▶ _Extracted material_:
-=-=-

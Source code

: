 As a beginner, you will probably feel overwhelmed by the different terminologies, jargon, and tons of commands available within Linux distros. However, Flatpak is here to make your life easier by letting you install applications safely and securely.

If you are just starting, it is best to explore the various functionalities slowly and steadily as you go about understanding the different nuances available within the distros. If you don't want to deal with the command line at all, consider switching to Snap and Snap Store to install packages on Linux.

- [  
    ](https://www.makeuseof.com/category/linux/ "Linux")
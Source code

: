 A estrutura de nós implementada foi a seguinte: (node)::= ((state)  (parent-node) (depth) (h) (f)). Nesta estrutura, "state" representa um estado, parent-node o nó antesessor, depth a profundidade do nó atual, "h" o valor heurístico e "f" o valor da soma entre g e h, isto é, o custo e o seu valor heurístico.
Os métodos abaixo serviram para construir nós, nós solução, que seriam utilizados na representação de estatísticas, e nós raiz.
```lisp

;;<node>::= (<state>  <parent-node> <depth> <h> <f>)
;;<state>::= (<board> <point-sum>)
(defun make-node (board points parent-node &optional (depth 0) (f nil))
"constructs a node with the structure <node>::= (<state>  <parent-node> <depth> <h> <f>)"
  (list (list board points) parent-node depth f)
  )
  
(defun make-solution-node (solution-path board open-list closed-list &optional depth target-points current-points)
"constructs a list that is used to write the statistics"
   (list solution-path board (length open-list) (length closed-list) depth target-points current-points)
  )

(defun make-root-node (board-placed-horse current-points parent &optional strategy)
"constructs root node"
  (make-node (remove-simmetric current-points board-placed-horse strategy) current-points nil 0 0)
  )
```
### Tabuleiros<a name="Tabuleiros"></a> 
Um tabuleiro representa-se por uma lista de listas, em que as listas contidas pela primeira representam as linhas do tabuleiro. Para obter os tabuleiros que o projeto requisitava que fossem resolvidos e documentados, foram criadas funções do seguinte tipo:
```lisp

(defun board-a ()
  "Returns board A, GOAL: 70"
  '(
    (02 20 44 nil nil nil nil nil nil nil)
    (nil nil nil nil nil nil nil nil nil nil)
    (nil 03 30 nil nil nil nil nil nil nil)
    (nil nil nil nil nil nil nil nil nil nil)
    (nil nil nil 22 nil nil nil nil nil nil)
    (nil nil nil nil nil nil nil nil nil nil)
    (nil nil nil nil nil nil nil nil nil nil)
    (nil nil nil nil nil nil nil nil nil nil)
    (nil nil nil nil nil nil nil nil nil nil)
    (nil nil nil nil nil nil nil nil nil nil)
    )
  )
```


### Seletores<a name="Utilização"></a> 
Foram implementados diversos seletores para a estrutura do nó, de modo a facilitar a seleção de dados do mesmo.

-=-=-

Scan the material and collect every line that contains "strategy".

(defun make-root-node (board-placed-horse current-points parent &optional strategy)
  (make-node (remove-simmetric current-points board-placed-horse strategy) current-points nil 0 0)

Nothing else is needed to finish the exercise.